------ Raw data ------

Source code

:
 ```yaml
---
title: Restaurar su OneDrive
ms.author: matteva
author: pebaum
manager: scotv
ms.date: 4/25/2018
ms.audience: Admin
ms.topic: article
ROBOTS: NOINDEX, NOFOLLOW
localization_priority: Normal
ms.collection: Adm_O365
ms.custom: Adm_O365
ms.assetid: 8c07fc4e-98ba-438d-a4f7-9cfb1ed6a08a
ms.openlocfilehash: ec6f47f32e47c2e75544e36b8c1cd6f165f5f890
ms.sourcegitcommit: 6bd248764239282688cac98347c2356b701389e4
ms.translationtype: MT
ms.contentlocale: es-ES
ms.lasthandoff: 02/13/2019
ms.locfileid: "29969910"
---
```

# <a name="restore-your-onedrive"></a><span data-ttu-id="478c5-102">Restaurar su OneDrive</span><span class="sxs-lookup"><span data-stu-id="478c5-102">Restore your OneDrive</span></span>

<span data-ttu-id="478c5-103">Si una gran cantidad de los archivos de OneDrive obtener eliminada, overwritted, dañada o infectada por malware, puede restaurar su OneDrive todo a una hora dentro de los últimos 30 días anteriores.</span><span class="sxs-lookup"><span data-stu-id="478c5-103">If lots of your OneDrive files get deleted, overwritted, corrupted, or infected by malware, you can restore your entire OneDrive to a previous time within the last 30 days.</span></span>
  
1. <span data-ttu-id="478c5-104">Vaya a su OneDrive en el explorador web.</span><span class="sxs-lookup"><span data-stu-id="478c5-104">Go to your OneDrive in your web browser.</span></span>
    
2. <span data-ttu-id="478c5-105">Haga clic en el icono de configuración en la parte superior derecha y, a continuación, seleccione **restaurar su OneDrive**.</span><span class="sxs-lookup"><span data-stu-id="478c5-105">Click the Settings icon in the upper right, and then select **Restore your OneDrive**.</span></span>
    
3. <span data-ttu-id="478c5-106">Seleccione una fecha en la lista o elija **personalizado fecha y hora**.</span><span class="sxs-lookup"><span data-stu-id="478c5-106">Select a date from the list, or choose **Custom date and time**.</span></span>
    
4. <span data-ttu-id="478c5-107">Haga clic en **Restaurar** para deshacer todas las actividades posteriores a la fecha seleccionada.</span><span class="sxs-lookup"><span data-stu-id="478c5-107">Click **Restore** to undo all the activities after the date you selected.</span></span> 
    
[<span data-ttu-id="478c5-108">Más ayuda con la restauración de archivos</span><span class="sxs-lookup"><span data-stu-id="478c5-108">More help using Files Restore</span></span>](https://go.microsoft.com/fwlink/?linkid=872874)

------

[What is being asked] Your answer should be the exact lines above from the one with "select **Restore your OneDrive**.</span></span>" through the one with "date and time**.</span></span>", both included, and nothing besides.

[The completed task]
2. <span data-ttu-id="478c5-105">Haga clic en el icono de configuración en la parte superior derecha y, a continuación, seleccione **restaurar su OneDrive**.</span><span class="sxs-lookup"><span data-stu-id="478c5-105">Click the Settings icon in the upper right, and then select **Restore your OneDrive**.</span></span>
    
3. <span data-ttu-id="478c5-106">Seleccione una fecha en la lista o elija **personalizado fecha y hora**.</span><span class="sxs-lookup"><span data-stu-id="478c5-106">Select a date from the list, or choose **Custom date and time**.</span></span>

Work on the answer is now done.